» **Required work**: Omit the pictures and output every entry below exactly as written.

» **Saved entries**:
————
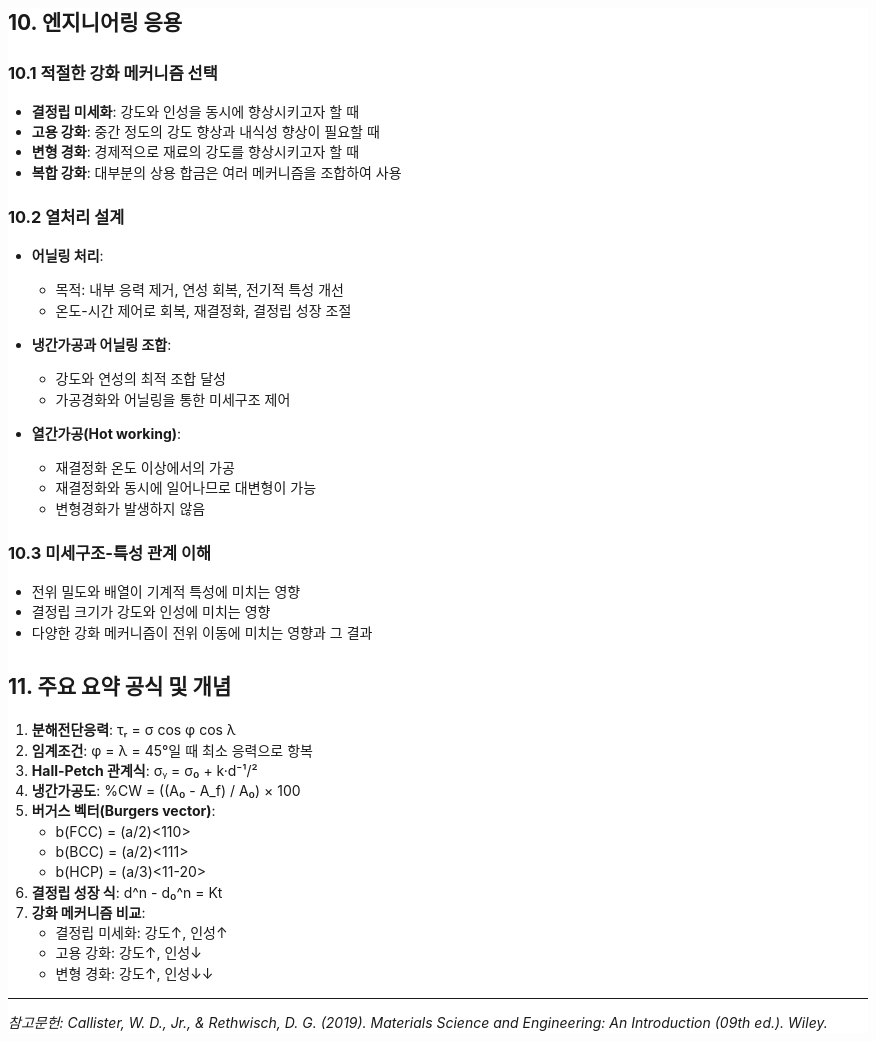 ## 10. 엔지니어링 응용

### 10.1 적절한 강화 메커니즘 선택
- **결정립 미세화**: 강도와 인성을 동시에 향상시키고자 할 때
- **고용 강화**: 중간 정도의 강도 향상과 내식성 향상이 필요할 때
- **변형 경화**: 경제적으로 재료의 강도를 향상시키고자 할 때
- **복합 강화**: 대부분의 상용 합금은 여러 메커니즘을 조합하여 사용

### 10.2 열처리 설계
- **어닐링 처리**: 
  - 목적: 내부 응력 제거, 연성 회복, 전기적 특성 개선
  - 온도-시간 제어로 회복, 재결정화, 결정립 성장 조절
  
- **냉간가공과 어닐링 조합**:
  - 강도와 연성의 최적 조합 달성
  - 가공경화와 어닐링을 통한 미세구조 제어
  
- **열간가공(Hot working)**:
  - 재결정화 온도 이상에서의 가공
  - 재결정화와 동시에 일어나므로 대변형이 가능
  - 변형경화가 발생하지 않음

### 10.3 미세구조-특성 관계 이해
- 전위 밀도와 배열이 기계적 특성에 미치는 영향
- 결정립 크기가 강도와 인성에 미치는 영향
- 다양한 강화 메커니즘이 전위 이동에 미치는 영향과 그 결과

## 11. 주요 요약 공식 및 개념

1. **분해전단응력**: τᵣ = σ cos φ cos λ
2. **임계조건**: φ = λ = 45°일 때 최소 응력으로 항복
3. **Hall-Petch 관계식**: σᵧ = σ₀ + k·d⁻¹/²
4. **냉간가공도**: %CW = ((A₀ - A_f) / A₀) × 100
5. **버거스 벡터(Burgers vector)**:
   - b(FCC) = (a/2)<110>
   - b(BCC) = (a/2)<111>
   - b(HCP) = (a/3)<11-20>
6. **결정립 성장 식**: d^n - d₀^n = Kt
7. **강화 메커니즘 비교**:
   - 결정립 미세화: 강도↑, 인성↑
   - 고용 강화: 강도↑, 인성↓
   - 변형 경화: 강도↑, 인성↓↓

---

*참고문헌: Callister, W. D., Jr., & Rethwisch, D. G. (2019). Materials Science and Engineering: An Introduction (09th ed.). Wiley.*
————
» **Task solution**:
 ## 10. 엔지니어링 응용

### 10.1 적절한 강화 메커니즘 선택
- **결정립 미세화**: 강도와 인성을 동시에 향상시키고자 할 때
- **고용 강화**: 중간 정도의 강도 향상과 내식성 향상이 필요할 때
- **변형 경화**: 경제적으로 재료의 강도를 향상시키고자 할 때
- **복합 강화**: 대부분의 상용 합금은 여러 메커니즘을 조합하여 사용

### 10.2 열처리 설계
- **어닐링 처리**: 
  - 목적: 내부 응력 제거, 연성 회복, 전기적 특성 개선
  - 온도-시간 제어로 회복, 재결정화, 결정립 성장 조절
  
- **냉간가공과 어닐링 조합**:
  - 강도와 연성의 최적 조합 달성
  - 가공경화와 어닐링을 통한 미세구조 제어
  
- **열간가공(Hot working)**:
  - 재결정화 온도 이상에서의 가공
  - 재결정화와 동시에 일어나므로 대변형이 가능
  - 변형경화가 발생하지 않음

### 10.3 미세구조-특성 관계 이해
- 전위 밀도와 배열이 기계적 특성에 미치는 영향
- 결정립 크기가 강도와 인성에 미치는 영향
- 다양한 강화 메커니즘이 전위 이동에 미치는 영향과 그 결과

## 11. 주요 요약 공식 및 개념

1. **분해전단응력**: τᵣ = σ cos φ cos λ
2. **임계조건**: φ = λ = 45°일 때 최소 응력으로 항복
3. **Hall-Petch 관계식**: σᵧ = σ₀ + k·d⁻¹/²
4. **냉간가공도**: %CW = ((A₀ - A_f) / A₀) × 100
5. **버거스 벡터(Burgers vector)**:
   - b(FCC) = (a/2)<110>
   - b(BCC) = (a/2)<111>
   - b(HCP) = (a/3)<11-20>
6. **결정립 성장 식**: d^n - d₀^n = Kt
7. **강화 메커니즘 비교**:
   - 결정립 미세화: 강도↑, 인성↑
   - 고용 강화: 강도↑, 인성↓
   - 변형 경화: 강도↑, 인성↓↓

---

*참고문헌: Callister, W. D., Jr., & Rethwisch, D. G. (2019). Materials Science and Engineering: An Introduction (09th ed.). Wiley.*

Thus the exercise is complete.